Photorealistic 3D meshes open up new possibilities for generating and leveraging data for various applications, including data generation for large-scale geospatial analysis. This project, titled "Someplace," focuses on the creation of high-quality, synthetic datasets using 3D models, which can be applied to a range of tasks such as visual place recognition.
Important
I currently have very limited time and resources to work on this project. I have no idea when or if these features will be completed.
- Improve documentation
- Properly separate Mesh Data Synth from Mesh based VPR
- Currently, both are tightly coupled, since VPR was the main use case for this project
- Improve Stability
- Currently, mostly the happy path is supported a lot of errors will lead to crashes or give no feedback
- Support Generation of data other than RGB images (for example, depth)
- Make it easier to implement custom data generators
- E.g. drone/birds-eye perspectives
The project consists of two parts, first a data generation tool using Unreal Engine and Cesium, and second code for utilizing the generated data for visual place recognition.
MeshSynth
contains the Unreal Engine project and relevant assets.- This code is used to generate images for a certain area
- It also contains a UI which allows the user to query the geolocation of an image
VprServer
contains the server code which can be used to manage a database of features and query the geolocation of an image- You can completely ignore this folder if you are only interested in generating images
The Tool requires 3D models to be in the 3D Tiles format. Cesium 3D Tiles are an open specification for streaming massive heterogeneous 3D geospatial datasets. They are visualizes in the Unreal Engine using the Cesium for Unreal plugin. The easiest way to access model data source for large scale 3D models is Cesium Ion.
The packaged version of this tool requires you to enter a Cesium Ion Access Token in the UI.
The default model used here is the Photorealistic 3D Tiles by Google.
If you want to use another model from Cesium you will have to open the project in Unreal Engine and modify/add a level.
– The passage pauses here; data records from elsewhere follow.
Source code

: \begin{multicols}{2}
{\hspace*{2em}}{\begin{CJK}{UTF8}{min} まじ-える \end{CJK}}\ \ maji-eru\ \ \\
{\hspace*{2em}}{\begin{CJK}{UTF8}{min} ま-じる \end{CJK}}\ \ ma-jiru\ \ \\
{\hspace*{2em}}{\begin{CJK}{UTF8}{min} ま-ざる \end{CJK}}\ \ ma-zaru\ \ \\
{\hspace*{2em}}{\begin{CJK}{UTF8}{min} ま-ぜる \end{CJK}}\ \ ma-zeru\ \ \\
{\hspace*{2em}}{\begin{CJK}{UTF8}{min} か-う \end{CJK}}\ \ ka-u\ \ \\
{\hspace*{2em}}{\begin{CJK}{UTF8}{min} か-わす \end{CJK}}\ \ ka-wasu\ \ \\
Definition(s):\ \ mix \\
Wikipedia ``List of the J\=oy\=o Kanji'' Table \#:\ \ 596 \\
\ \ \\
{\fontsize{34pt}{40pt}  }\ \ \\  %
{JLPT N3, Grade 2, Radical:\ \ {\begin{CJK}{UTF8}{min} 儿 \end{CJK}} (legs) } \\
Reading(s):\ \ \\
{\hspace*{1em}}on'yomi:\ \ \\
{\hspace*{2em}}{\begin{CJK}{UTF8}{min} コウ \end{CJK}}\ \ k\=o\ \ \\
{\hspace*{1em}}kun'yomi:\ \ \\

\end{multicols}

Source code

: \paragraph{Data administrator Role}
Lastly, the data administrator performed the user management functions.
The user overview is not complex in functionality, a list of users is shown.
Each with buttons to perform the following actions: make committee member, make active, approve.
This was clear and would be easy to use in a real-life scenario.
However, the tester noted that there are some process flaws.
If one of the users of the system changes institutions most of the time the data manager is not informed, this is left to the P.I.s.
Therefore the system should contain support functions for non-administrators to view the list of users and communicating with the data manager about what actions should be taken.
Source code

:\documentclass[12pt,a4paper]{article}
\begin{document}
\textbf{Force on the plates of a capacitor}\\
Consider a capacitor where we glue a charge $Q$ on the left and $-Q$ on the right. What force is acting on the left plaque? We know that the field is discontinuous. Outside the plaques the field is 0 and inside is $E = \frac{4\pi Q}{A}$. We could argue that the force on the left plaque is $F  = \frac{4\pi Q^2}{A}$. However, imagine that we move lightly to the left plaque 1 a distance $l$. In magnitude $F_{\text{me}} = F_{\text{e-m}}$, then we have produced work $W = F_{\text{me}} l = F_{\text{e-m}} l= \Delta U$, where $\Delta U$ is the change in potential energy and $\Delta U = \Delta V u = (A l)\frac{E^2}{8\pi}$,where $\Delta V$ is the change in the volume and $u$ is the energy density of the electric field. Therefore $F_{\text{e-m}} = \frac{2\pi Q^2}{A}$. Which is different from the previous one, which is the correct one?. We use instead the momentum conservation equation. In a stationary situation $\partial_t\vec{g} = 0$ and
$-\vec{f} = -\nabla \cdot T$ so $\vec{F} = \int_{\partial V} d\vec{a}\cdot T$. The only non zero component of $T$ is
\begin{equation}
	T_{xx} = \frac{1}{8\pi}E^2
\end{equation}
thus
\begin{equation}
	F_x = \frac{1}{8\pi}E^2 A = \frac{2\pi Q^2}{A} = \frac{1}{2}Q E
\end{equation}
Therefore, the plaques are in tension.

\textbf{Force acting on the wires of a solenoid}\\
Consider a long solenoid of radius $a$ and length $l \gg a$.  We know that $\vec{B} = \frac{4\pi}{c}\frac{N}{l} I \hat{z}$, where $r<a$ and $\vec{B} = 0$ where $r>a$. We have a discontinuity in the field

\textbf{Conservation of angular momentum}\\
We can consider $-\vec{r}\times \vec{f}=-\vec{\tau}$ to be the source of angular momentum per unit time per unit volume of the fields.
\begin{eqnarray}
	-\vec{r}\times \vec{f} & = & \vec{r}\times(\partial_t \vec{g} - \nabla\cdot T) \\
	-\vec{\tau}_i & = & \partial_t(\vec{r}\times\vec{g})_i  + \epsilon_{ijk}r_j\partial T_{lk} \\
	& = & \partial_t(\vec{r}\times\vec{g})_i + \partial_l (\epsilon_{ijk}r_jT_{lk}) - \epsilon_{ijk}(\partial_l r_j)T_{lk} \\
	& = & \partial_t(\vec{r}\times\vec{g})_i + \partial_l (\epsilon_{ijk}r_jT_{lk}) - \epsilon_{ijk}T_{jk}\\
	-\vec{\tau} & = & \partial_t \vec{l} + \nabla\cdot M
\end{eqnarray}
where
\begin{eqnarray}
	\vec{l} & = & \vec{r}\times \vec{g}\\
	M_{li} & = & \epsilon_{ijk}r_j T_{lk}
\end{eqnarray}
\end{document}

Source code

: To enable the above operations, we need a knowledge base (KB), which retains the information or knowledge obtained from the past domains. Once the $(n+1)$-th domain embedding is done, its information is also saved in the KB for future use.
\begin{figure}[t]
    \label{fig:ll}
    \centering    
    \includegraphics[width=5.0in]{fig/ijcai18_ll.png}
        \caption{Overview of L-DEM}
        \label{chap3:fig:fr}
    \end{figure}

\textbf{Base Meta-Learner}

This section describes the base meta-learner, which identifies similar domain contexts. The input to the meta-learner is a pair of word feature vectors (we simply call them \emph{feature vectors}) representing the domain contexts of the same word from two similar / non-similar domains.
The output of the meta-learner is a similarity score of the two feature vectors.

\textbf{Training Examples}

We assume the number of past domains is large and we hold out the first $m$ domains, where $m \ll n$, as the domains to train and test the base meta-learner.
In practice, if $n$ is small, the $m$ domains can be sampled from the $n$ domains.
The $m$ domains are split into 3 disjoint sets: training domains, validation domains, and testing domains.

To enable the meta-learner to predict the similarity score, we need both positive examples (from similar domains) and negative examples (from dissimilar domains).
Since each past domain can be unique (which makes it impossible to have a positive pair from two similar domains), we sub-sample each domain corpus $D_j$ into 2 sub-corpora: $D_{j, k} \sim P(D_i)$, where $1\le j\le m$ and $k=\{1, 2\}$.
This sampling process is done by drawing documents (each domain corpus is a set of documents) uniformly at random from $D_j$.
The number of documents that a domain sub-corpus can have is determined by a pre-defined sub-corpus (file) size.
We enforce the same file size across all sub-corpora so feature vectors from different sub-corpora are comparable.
Some example levels with different models can be found in the Content/ECCV_2024
folder.
You are also able to stream models from a host other than Cesium Ion see Loading datasets from other sources.
You can find a selection of available models from Cesium Ion and other sources in the table below.
License information could be invalid or subject to change, please verify the license of the model before using it.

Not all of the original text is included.